Nick logo Credibly Curious

Nick Tierney's (mostly) rstats blog

2024-05-17

Find Out How many Times Faster your Code is

Nicholas Tierney

Categories: benchmark microbenchmark rstats functions rse research software engineer Tags: benchmark microbenchmark rstats research software engineer rse

8 minute read

My venetian blinds, in black and white

I recently watched Josiah Parry’s wonderful video, “Making R 300x times faster!" It’s a great demonstration of how to rewrite code to be faster, and it’s worth your time. He rewrites some R code to be faster, then improves the speed again by writing some Rust code, which is called from R. He gets a 300 times speedup, which is really awesome.

Then someone writes in with an example of some code that is even faster than that, just using R code. It ends up being about 6 times faster than his Rust code. So a (300x6) 2000 times speed up. The main thing that helped with that was ensuring to vectorise your R code. Essentially, not working on the rows, but instead working on the columns.

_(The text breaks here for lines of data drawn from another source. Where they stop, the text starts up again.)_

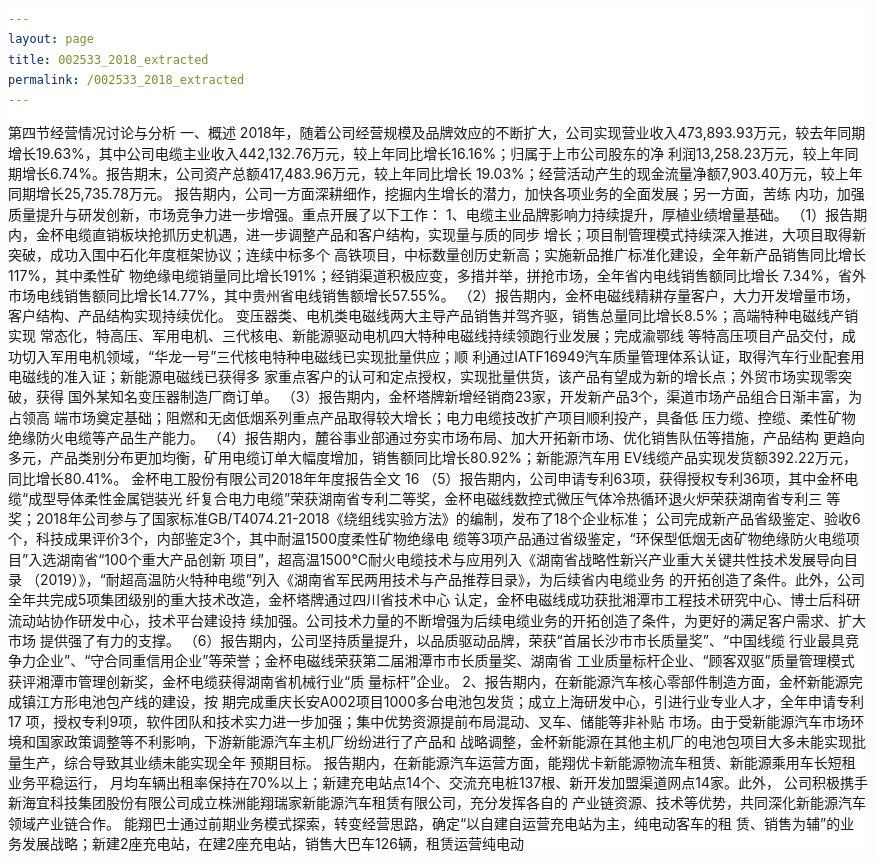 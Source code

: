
 ```yaml
---
layout: page
title: 002533_2018_extracted
permalink: /002533_2018_extracted
---
```


第四节经营情况讨论与分析
一、概述
2018年，随着公司经营规模及品牌效应的不断扩大，公司实现营业收入473,893.93万元，较去年同期
增长19.63%，其中公司电缆主业收入442,132.76万元，较上年同比增长16.16%；归属于上市公司股东的净
利润13,258.23万元，较上年同期增长6.74%。报告期末，公司资产总额417,483.96万元，较上年同比增长
19.03%；经营活动产生的现金流量净额7,903.40万元，较上年同期增长25,735.78万元。
报告期内，公司一方面深耕细作，挖掘内生增长的潜力，加快各项业务的全面发展；另一方面，苦练
内功，加强质量提升与研发创新，市场竞争力进一步增强。重点开展了以下工作：
1、电缆主业品牌影响力持续提升，厚植业绩增量基础。
（1）报告期内，金杯电缆直销板块抢抓历史机遇，进一步调整产品和客户结构，实现量与质的同步
增长；项目制管理模式持续深入推进，大项目取得新突破，成功入围中石化年度框架协议；连续中标多个
高铁项目，中标数量创历史新高；实施新品推广标准化建设，全年新产品销售同比增长117%，其中柔性矿
物绝缘电缆销量同比增长191%；经销渠道积极应变，多措并举，拼抢市场，全年省内电线销售额同比增长
7.34%，省外市场电线销售额同比增长14.77%，其中贵州省电线销售额增长57.55%。
（2）报告期内，金杯电磁线精耕存量客户，大力开发增量市场，客户结构、产品结构实现持续优化。
变压器类、电机类电磁线两大主导产品销售并驾齐驱，销售总量同比增长8.5%；高端特种电磁线产销实现
常态化，特高压、军用电机、三代核电、新能源驱动电机四大特种电磁线持续领跑行业发展；完成渝鄂线
等特高压项目产品交付，成功切入军用电机领域，“华龙一号”三代核电特种电磁线已实现批量供应；顺
利通过IATF16949汽车质量管理体系认证，取得汽车行业配套用电磁线的准入证；新能源电磁线已获得多
家重点客户的认可和定点授权，实现批量供货，该产品有望成为新的增长点；外贸市场实现零突破，获得
国外某知名变压器制造厂商订单。
（3）报告期内，金杯塔牌新增经销商23家，开发新产品3个，渠道市场产品组合日渐丰富，为占领高
端市场奠定基础；阻燃和无卤低烟系列重点产品取得较大增长；电力电缆技改扩产项目顺利投产，具备低
压力缆、控缆、柔性矿物绝缘防火电缆等产品生产能力。
（4）报告期内，麓谷事业部通过夯实市场布局、加大开拓新市场、优化销售队伍等措施，产品结构
更趋向多元，产品类别分布更加均衡，矿用电缆订单大幅度增加，销售额同比增长80.92%；新能源汽车用
EV线缆产品实现发货额392.22万元，同比增长80.41%。
金杯电工股份有限公司2018年年度报告全文
16
（5）报告期内，公司申请专利63项，获得授权专利36项，其中金杯电缆“成型导体柔性金属铠装光
纤复合电力电缆”荣获湖南省专利二等奖，金杯电磁线数控式微压气体冷热循环退火炉荣获湖南省专利三
等奖；2018年公司参与了国家标准GB/T4074.21-2018《绕组线实验方法》的编制，发布了18个企业标准；
公司完成新产品省级鉴定、验收6个，科技成果评价3个，内部鉴定3个，其中耐温1500度柔性矿物绝缘电
缆等3项产品通过省级鉴定，“环保型低烟无卤矿物绝缘防火电缆项目”入选湖南省“100个重大产品创新
项目”，超高温1500℃耐火电缆技术与应用列入《湖南省战略性新兴产业重大关键共性技术发展导向目录
（2019）》，“耐超高温防火特种电缆”列入《湖南省军民两用技术与产品推荐目录》，为后续省内电缆业务
的开拓创造了条件。此外，公司全年共完成5项集团级别的重大技术改造，金杯塔牌通过四川省技术中心
认定，金杯电磁线成功获批湘潭市工程技术研究中心、博士后科研流动站协作研发中心，技术平台建设持
续加强。公司技术力量的不断增强为后续电缆业务的开拓创造了条件，为更好的满足客户需求、扩大市场
提供强了有力的支撑。
（6）报告期内，公司坚持质量提升，以品质驱动品牌，荣获“首届长沙市市长质量奖”、“中国线缆
行业最具竞争力企业”、“守合同重信用企业”等荣誉；金杯电磁线荣获第二届湘潭市市长质量奖、湖南省
工业质量标杆企业、“顾客双驱”质量管理模式获评湘潭市管理创新奖，金杯电缆获得湖南省机械行业“质
量标杆”企业。
2、报告期内，在新能源汽车核心零部件制造方面，金杯新能源完成镇江方形电池包产线的建设，按
期完成重庆长安A002项目1000多台电池包发货；成立上海研发中心，引进行业专业人才，全年申请专利17
项，授权专利9项，软件团队和技术实力进一步加强；集中优势资源提前布局混动、叉车、储能等非补贴
市场。由于受新能源汽车市场环境和国家政策调整等不利影响，下游新能源汽车主机厂纷纷进行了产品和
战略调整，金杯新能源在其他主机厂的电池包项目大多未能实现批量生产，综合导致其业绩未能实现全年
预期目标。
报告期内，在新能源汽车运营方面，能翔优卡新能源物流车租赁、新能源乘用车长短租业务平稳运行，
月均车辆出租率保持在70%以上；新建充电站点14个、交流充电桩137根、新开发加盟渠道网点14家。此外，
公司积极携手新海宜科技集团股份有限公司成立株洲能翔瑞家新能源汽车租赁有限公司，充分发挥各自的
产业链资源、技术等优势，共同深化新能源汽车领域产业链合作。
能翔巴士通过前期业务模式探索，转变经营思路，确定“以自建自运营充电站为主，纯电动客车的租
赁、销售为辅”的业务发展战略；新建2座充电站，在建2座充电站，销售大巴车126辆，租赁运营纯电动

Throughout the video Josiah makes good use of the bench R package to evaluate how much faster your code is. This idea is called “microbenchmarking”, and it involves running your code many times to evaluate how much faster it is than some other option. The reason you want to run your code many times is there is often variation around the runtimes in your code, so you don’t just want to base your improvements around a single measurement. It’s a general standard approach to attempt tp truly compare your approach to another.

All this being said, you should be wary of trying to make your code fast first without good reason. You want to make sure your code does the right thing first. Don’t just start trying to write performant code. Or as Donald Knuth says:

“The real problem is that programmers have spent far too much time worrying about efficiency in the wrong places and at the wrong times; premature optimization is the root of all evil (or at least most of it) in programming.”.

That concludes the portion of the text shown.